──────── DATA TO USE ────────

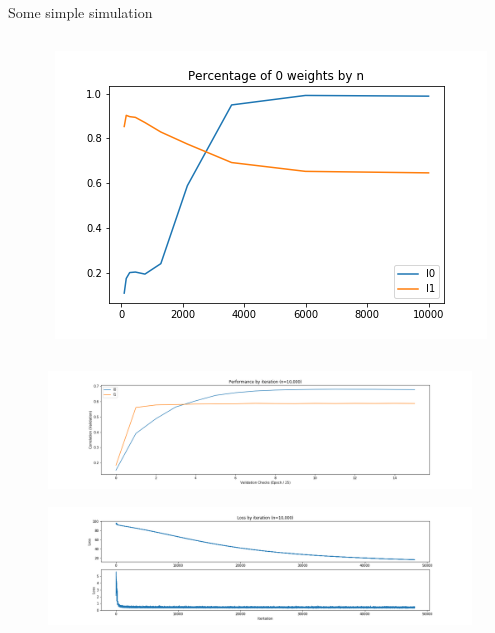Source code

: \documentclass{beamer}
\begin{document}
\begin{frame}[t]{Some simple simulation}
\begin{columns}
\begin{column}{0.35\textwidth}
    \end{column}
    \begin{column}{0.35\textwidth}
      \includegraphics[width=0.99\linewidth]{./percentage_0_l0l1.png}
    \end{column}
  \end{columns}
\end{frame}

\begin{frame}[t]{}
  \begin{figure}[htpb]
    \centering
    \includegraphics[width=0.999\linewidth]{./performance_epochs_l1l0.png} \\
  \end{figure}
  \begin{figure}[htpb]
    \centering
    \includegraphics[width=0.999\linewidth]{./loss_l1l0.png} \\
  \end{figure}
\end{frame}
\end{document}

────────

» **WHAT IS EXPECTED**
In transcribing the lines above, omit the images and keep all else exact.

» **ANSWER BOX**
Source code

: \documentclass{beamer}
\begin{document}
\begin{frame}[t]{Some simple simulation}
\begin{columns}
\begin{column}{0.35\textwidth}
    \end{column}
    \begin{column}{0.35\textwidth}
      \includegraphics[width=0.99\linewidth]{./percentage_0_l0l1.png}
    \end{column}
  \end{columns}
\end{frame}

\begin{frame}[t]{}
  \begin{figure}[htpb]
    \centering
    \includegraphics[width=0.999\linewidth]{./performance_epochs_l1l0.png} \\
  \end{figure}
  \begin{figure}[htpb]
    \centering
    \includegraphics[width=0.999\linewidth]{./loss_l1l0.png} \\
  \end{figure}
\end{frame}
\end{document}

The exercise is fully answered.